What does an appraiser do?
The appraiser does not create value. The appraiser interprets the market to arrive at a value estimate. As the appraiser compiles data pertinent to a report, consideration must be given to the site and amenities as well as the physical condition of the property. An appraiser may spend only a short time inspecting the property, however, this is only the beginning. Considerable research for collecting general and specific data must be accomplished before the appraiser can arrive at a final opinion of value. Due to the many types of value, such as Fair Market Value, Insurance Value, Tax Value and Value In Use, the need to precisely define the purpose of the appraisal is readily indicated.
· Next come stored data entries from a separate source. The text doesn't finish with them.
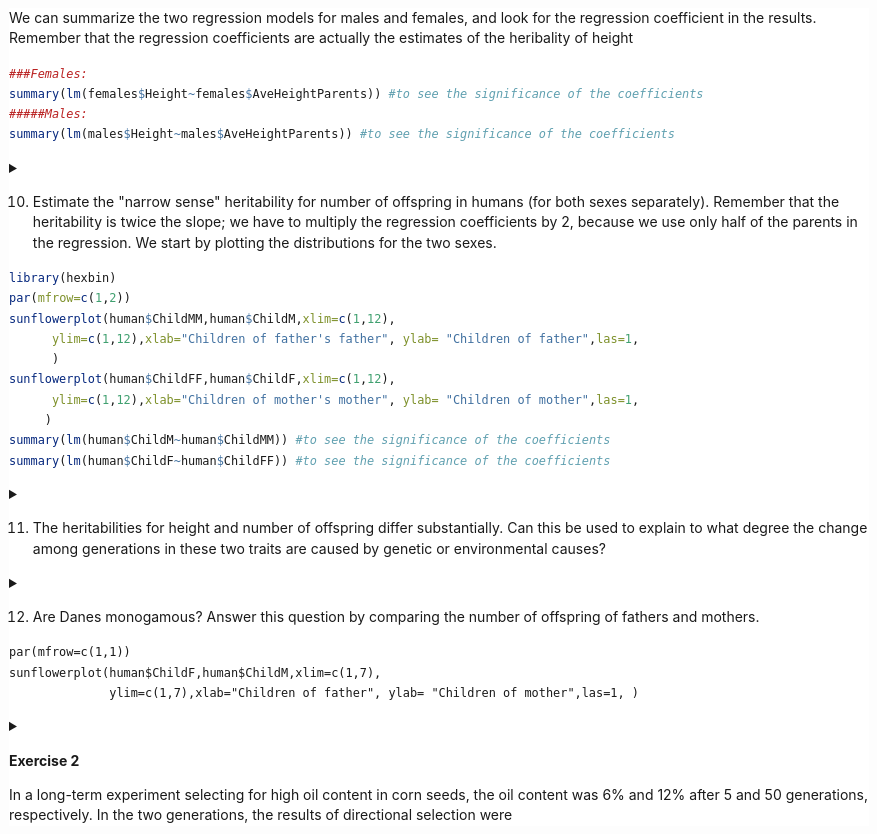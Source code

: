 
We can summarize the two regression models for
males and females, and look for the regression coefficient in the
results. Remember that the regression coefficients are actually the
estimates of the heribality of height
```R
###Females:
summary(lm(females$Height~females$AveHeightParents)) #to see the significance of the coefficients
#####Males:
summary(lm(males$Height~males$AveHeightParents)) #to see the significance of the coefficients
```

<details><summary></summary></details>


10) Estimate the "narrow sense" heritability for number of offspring in
    humans (for both sexes separately). Remember that the heritability
    is twice the slope; we have to multiply the
regression coefficients by 2, because we use only half of the parents in
the regression. We start by plotting the distributions for the two sexes.

```R
library(hexbin)
par(mfrow=c(1,2))
sunflowerplot(human$ChildMM,human$ChildM,xlim=c(1,12),
      ylim=c(1,12),xlab="Children of father's father", ylab= "Children of father",las=1,
      )
sunflowerplot(human$ChildFF,human$ChildF,xlim=c(1,12),
      ylim=c(1,12),xlab="Children of mother's mother", ylab= "Children of mother",las=1,
     )
summary(lm(human$ChildM~human$ChildMM)) #to see the significance of the coefficients
summary(lm(human$ChildF~human$ChildFF)) #to see the significance of the coefficients
```

<details><summary></summary></details>

11) The heritabilities for height and number of offspring differ
    substantially. Can this be used to explain to what degree the change
    among generations in these two traits are caused by genetic or
    environmental causes?

<details><summary></summary></details>

12) Are Danes monogamous? Answer this question by comparing the number
    of offspring of fathers and mothers.

```
par(mfrow=c(1,1))
sunflowerplot(human$ChildF,human$ChildM,xlim=c(1,7),
              ylim=c(1,7),xlab="Children of father", ylab= "Children of mother",las=1, )
```
<details><summary></summary></details>


**Exercise 2**

In a long-term experiment selecting for high oil content in corn seeds,
the oil content was 6% and 12% after 5 and 50 generations, respectively.
In the two generations, the results of directional selection were
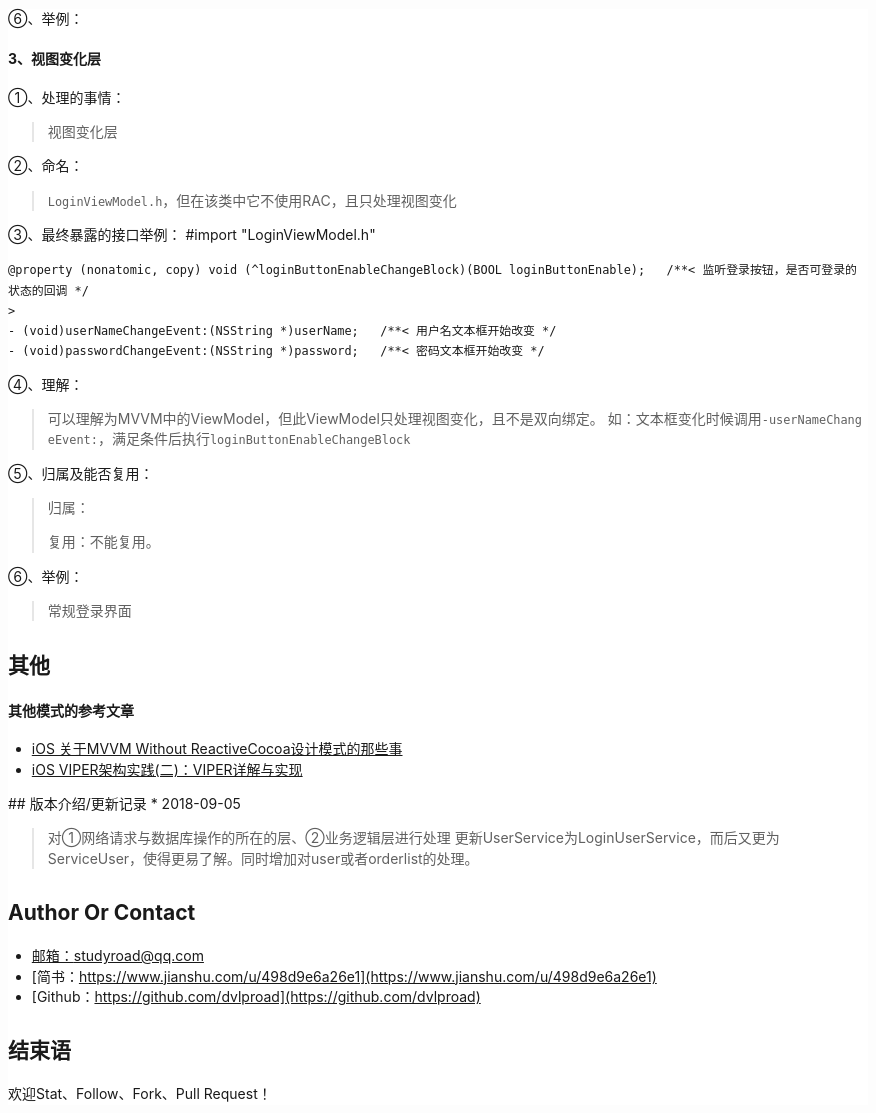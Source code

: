 
⑥、举例：
> 

#### 3、视图变化层

①、处理的事情：
> 视图变化层

②、命名：
> `LoginViewModel.h`，但在该类中它不使用RAC，且只处理视图变化

③、最终暴露的接口举例：
  #import "LoginViewModel.h"
> 
```
@property (nonatomic, copy) void (^loginButtonEnableChangeBlock)(BOOL loginButtonEnable);   /**< 监听登录按钮，是否可登录的状态的回调 */
>
- (void)userNameChangeEvent:(NSString *)userName;   /**< 用户名文本框开始改变 */
- (void)passwordChangeEvent:(NSString *)password;   /**< 密码文本框开始改变 */
```


④、理解：
> 可以理解为MVVM中的ViewModel，但此ViewModel只处理视图变化，且不是双向绑定。
> 如：文本框变化时候调用`-userNameChangeEvent:`，满足条件后执行`loginButtonEnableChangeBlock`

⑤、归属及能否复用：
> 归属：
> 
> 复用：不能复用。

⑥、举例：
> 常规登录界面



## 其他
#### 其他模式的参考文章
* [iOS 关于MVVM Without ReactiveCocoa设计模式的那些事](https://www.jianshu.com/p/db8400e1d40e)
* [iOS VIPER架构实践(二)：VIPER详解与实现](https://blog.csdn.net/zhanggenpin/article/details/79095682)


<p id="版本介绍/更新记录"></p>
## 版本介绍/更新记录
* 2018-09-05

> 对①网络请求与数据库操作的所在的层、②业务逻辑层进行处理
> 更新UserService为LoginUserService，而后又更为ServiceUser，使得更易了解。同时增加对user或者orderlist的处理。


## Author Or Contact
* [邮箱：studyroad@qq.com](studyroad@qq.com)
* [简书：https://www.jianshu.com/u/498d9e6a26e1](https://www.jianshu.com/u/498d9e6a26e1)
* [Github：https://github.com/dvlproad](https://github.com/dvlproad)


## 结束语
欢迎Stat、Follow、Fork、Pull Request！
Forms Vs. Narratives Reports
Forms: These formats are typically used by lending institutions. They are nationally approved by governmental agencies and accepted by most lenders. There forms are used for residential. commercial, agricultural land and condominiums. These reports are typically less expensive than a narrative report.
Narrative: These reports are more detailed but basically go through the same steps that are used to arrive at a conclusion in a form report. These reports are more flexible to bring out any problem areas in the subject property. These reports take more time to prepare and are therefore more expensive.Appraisals are obtained for several reasons
To settle an estate or estate planning
Taxing authorities such as the IRS often require appraisals to establish the value of an estate when a death occurs. Values for estates are typically as of the date of death to help in calculating tax owed or to step up the value of the asset when it is transferred. If assets are transferred within a family (ie family trust, etc.) the assets need to be valued so they can be transferred to other members of the family.
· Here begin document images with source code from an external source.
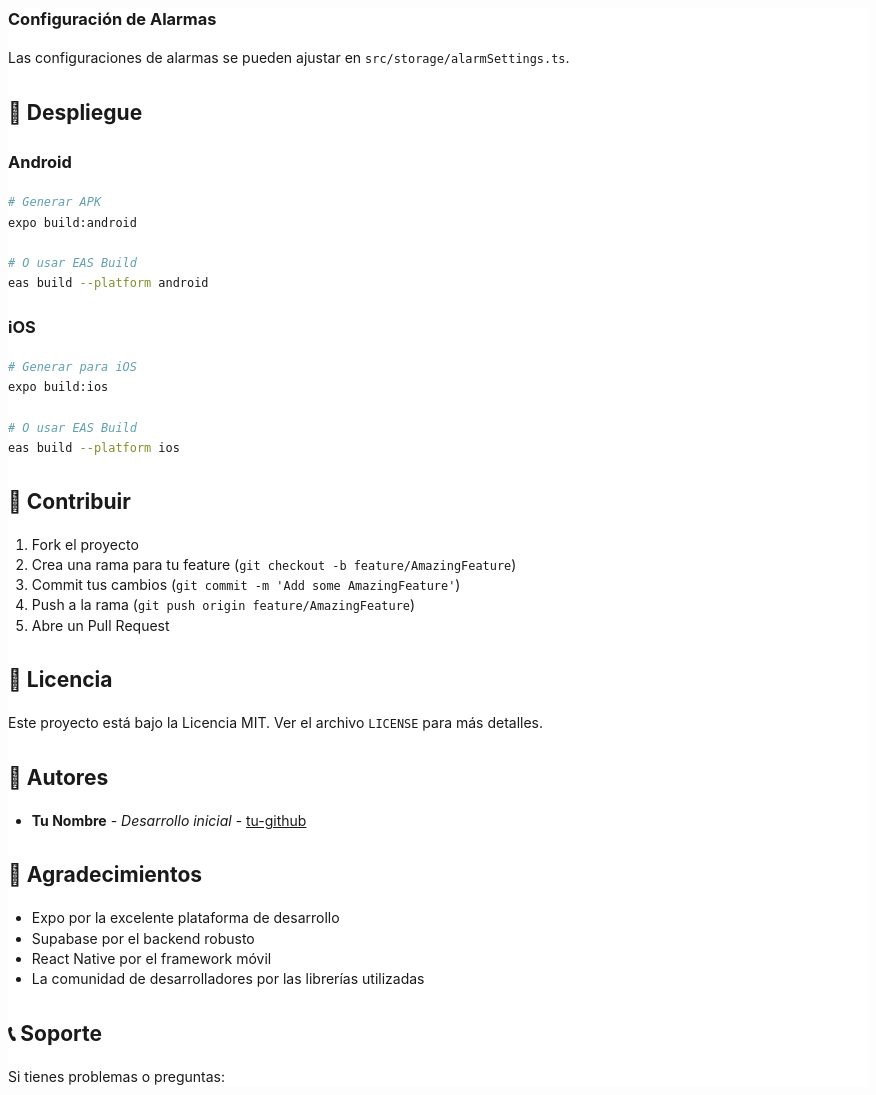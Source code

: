 ### Configuración de Alarmas
Las configuraciones de alarmas se pueden ajustar en `src/storage/alarmSettings.ts`.

## 🚀 Despliegue

### Android
```bash
# Generar APK
expo build:android

# O usar EAS Build
eas build --platform android
```

### iOS
```bash
# Generar para iOS
expo build:ios

# O usar EAS Build
eas build --platform ios
```

## 🤝 Contribuir

1. Fork el proyecto
2. Crea una rama para tu feature (`git checkout -b feature/AmazingFeature`)
3. Commit tus cambios (`git commit -m 'Add some AmazingFeature'`)
4. Push a la rama (`git push origin feature/AmazingFeature`)
5. Abre un Pull Request

## 📄 Licencia

Este proyecto está bajo la Licencia MIT. Ver el archivo `LICENSE` para más detalles.

## 👥 Autores

- **Tu Nombre** - *Desarrollo inicial* - [tu-github](https://github.com/tu-usuario)

## 🙏 Agradecimientos

- Expo por la excelente plataforma de desarrollo
- Supabase por el backend robusto
- React Native por el framework móvil
- La comunidad de desarrolladores por las librerías utilizadas

## 📞 Soporte

Si tienes problemas o preguntas:
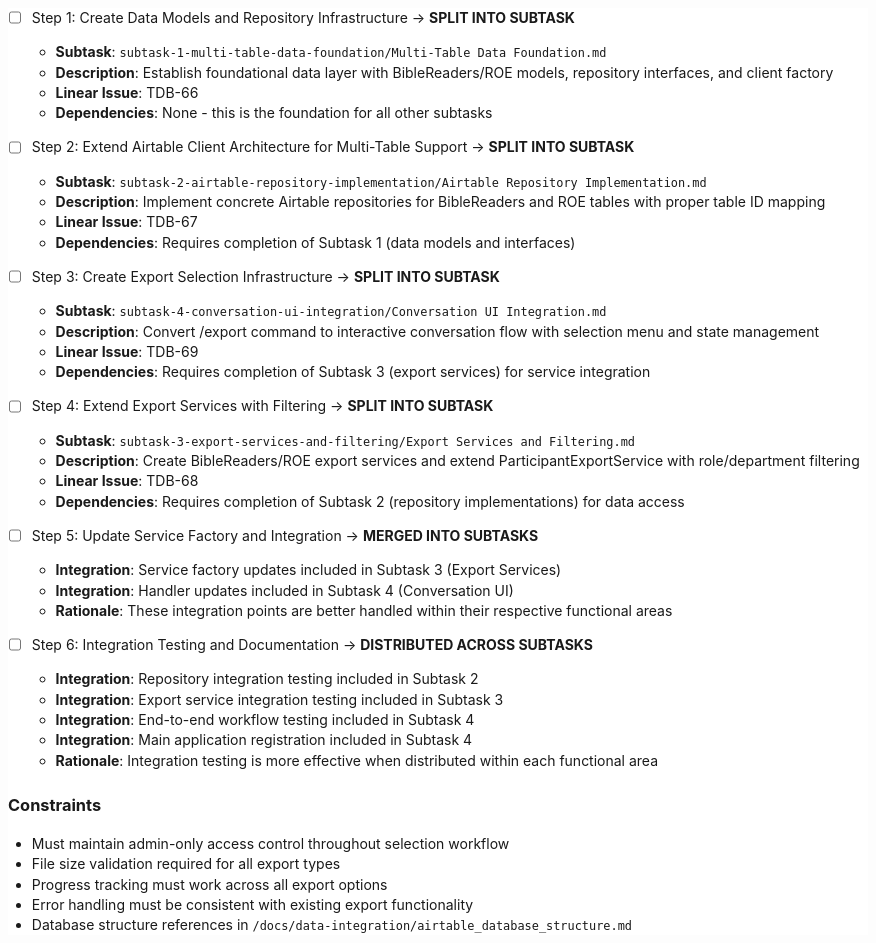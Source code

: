 - [ ] Step 1: Create Data Models and Repository Infrastructure → **SPLIT INTO SUBTASK**
  - **Subtask**: `subtask-1-multi-table-data-foundation/Multi-Table Data Foundation.md`
  - **Description**: Establish foundational data layer with BibleReaders/ROE models, repository interfaces, and client factory
  - **Linear Issue**: TDB-66
  - **Dependencies**: None - this is the foundation for all other subtasks

- [ ] Step 2: Extend Airtable Client Architecture for Multi-Table Support → **SPLIT INTO SUBTASK**
  - **Subtask**: `subtask-2-airtable-repository-implementation/Airtable Repository Implementation.md`
  - **Description**: Implement concrete Airtable repositories for BibleReaders and ROE tables with proper table ID mapping
  - **Linear Issue**: TDB-67
  - **Dependencies**: Requires completion of Subtask 1 (data models and interfaces)

- [ ] Step 3: Create Export Selection Infrastructure → **SPLIT INTO SUBTASK**
  - **Subtask**: `subtask-4-conversation-ui-integration/Conversation UI Integration.md`
  - **Description**: Convert /export command to interactive conversation flow with selection menu and state management
  - **Linear Issue**: TDB-69
  - **Dependencies**: Requires completion of Subtask 3 (export services) for service integration

- [ ] Step 4: Extend Export Services with Filtering → **SPLIT INTO SUBTASK**
  - **Subtask**: `subtask-3-export-services-and-filtering/Export Services and Filtering.md`
  - **Description**: Create BibleReaders/ROE export services and extend ParticipantExportService with role/department filtering
  - **Linear Issue**: TDB-68
  - **Dependencies**: Requires completion of Subtask 2 (repository implementations) for data access

- [ ] Step 5: Update Service Factory and Integration → **MERGED INTO SUBTASKS**
  - **Integration**: Service factory updates included in Subtask 3 (Export Services)
  - **Integration**: Handler updates included in Subtask 4 (Conversation UI)
  - **Rationale**: These integration points are better handled within their respective functional areas

- [ ] Step 6: Integration Testing and Documentation → **DISTRIBUTED ACROSS SUBTASKS**
  - **Integration**: Repository integration testing included in Subtask 2
  - **Integration**: Export service integration testing included in Subtask 3
  - **Integration**: End-to-end workflow testing included in Subtask 4
  - **Integration**: Main application registration included in Subtask 4
  - **Rationale**: Integration testing is more effective when distributed within each functional area

### Constraints
- Must maintain admin-only access control throughout selection workflow
- File size validation required for all export types
- Progress tracking must work across all export options
- Error handling must be consistent with existing export functionality
- Database structure references in `/docs/data-integration/airtable_database_structure.md`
To establish the market value of a property to help in dissolving martial or business assets An appraisal can provide an objective opinion of value so that the partners can assets or have an idea of how much a property should sell for.
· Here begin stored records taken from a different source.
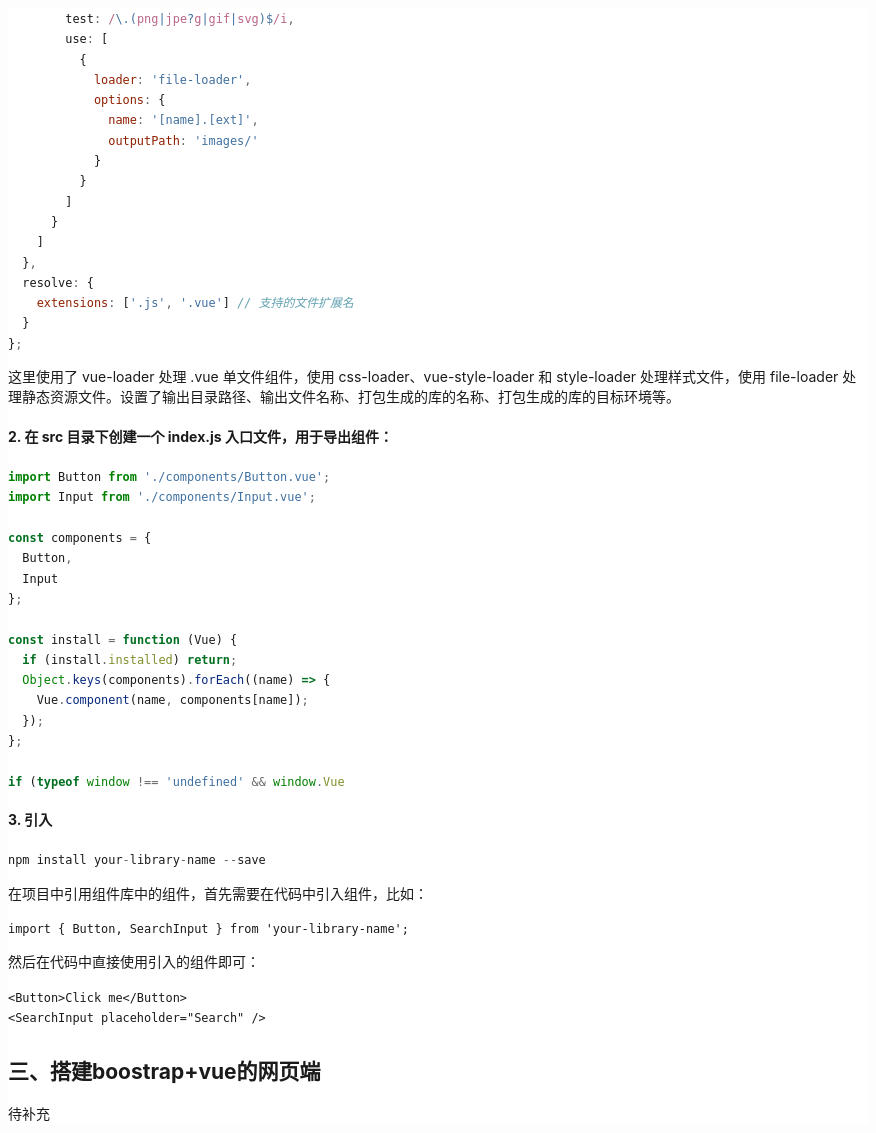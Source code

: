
 ```js
        test: /\.(png|jpe?g|gif|svg)$/i,
        use: [
          {
            loader: 'file-loader',
            options: {
              name: '[name].[ext]',
              outputPath: 'images/'
            }
          }
        ]
      }
    ]
  },
  resolve: {
    extensions: ['.js', '.vue'] // 支持的文件扩展名
  }
};

```
这里使用了 vue-loader 处理 .vue 单文件组件，使用 css-loader、vue-style-loader 和 style-loader 处理样式文件，使用 file-loader 处理静态资源文件。设置了输出目录路径、输出文件名称、打包生成的库的名称、打包生成的库的目标环境等。

#### 2. 在 src 目录下创建一个 index.js 入口文件，用于导出组件：
```js
import Button from './components/Button.vue';
import Input from './components/Input.vue';

const components = {
  Button,
  Input
};

const install = function (Vue) {
  if (install.installed) return;
  Object.keys(components).forEach((name) => {
    Vue.component(name, components[name]);
  });
};

if (typeof window !== 'undefined' && window.Vue
```
#### 3. 引入
```js
npm install your-library-name --save
```
在项目中引用组件库中的组件，首先需要在代码中引入组件，比如：
```
import { Button, SearchInput } from 'your-library-name';
```
然后在代码中直接使用引入的组件即可：
```
<Button>Click me</Button>
<SearchInput placeholder="Search" />
```

## 三、搭建boostrap+vue的网页端

待补充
To eliminate PMI insurance
Private Mortgage Insurance (PMI) is insurance required by the lender when loan to value ratio is over 80 %. Pmi removal can be achieved by showing the insurance company that the value of the asset has increased and their risk has decreased. The PMI premium will be stopped immediately.
To contest high property taxes
If property owners feel that their property is assessed too high, they may order an appraisal from a qualified appraiser to contest the assessment. Or they can hire an appraiser as a consultant to handle the filing of the necessary papers as well as appearing before the boards to have the assessment adjusted to an equitable level. This can be handled on a contingent fee basis and if no reduction is received no fee is paid. The consultant can act as an advocate for your case. To determine an offering or selling price
Typically appraisals are made after the buyer and seller have agreed on a price. Sellers should have the property appraised prior to putting it on the market to make sure the house is not put on too high above market value (nobody will look at the property) or too low it will sell quickly and you could lose thousands of dollars. If a buyer has the property appraised prior to making an offer, they can negotiate a better price and make sure they do not over pay. The bank will only loan on what the property is worth.
To obtain a loan
These are the most common type of appraisals. When an appraisal is made for a bank the appraiser is actually working for the bank, even if the borrower is paying for the report. The bank wants to make sure they are well protected in case the borrower can not pay the loan back.
Insurance
Insurance appraisals are used to estimate to replace your existing home. If the amount your home is insured for is too low, you will not have enough insurance to rebuild your home. If your home is over-insured, you are paying too much in premium. A replacement cost appraisal will help document your homes quality and condition, and make sure yo pay for the proper amount to protect your investment.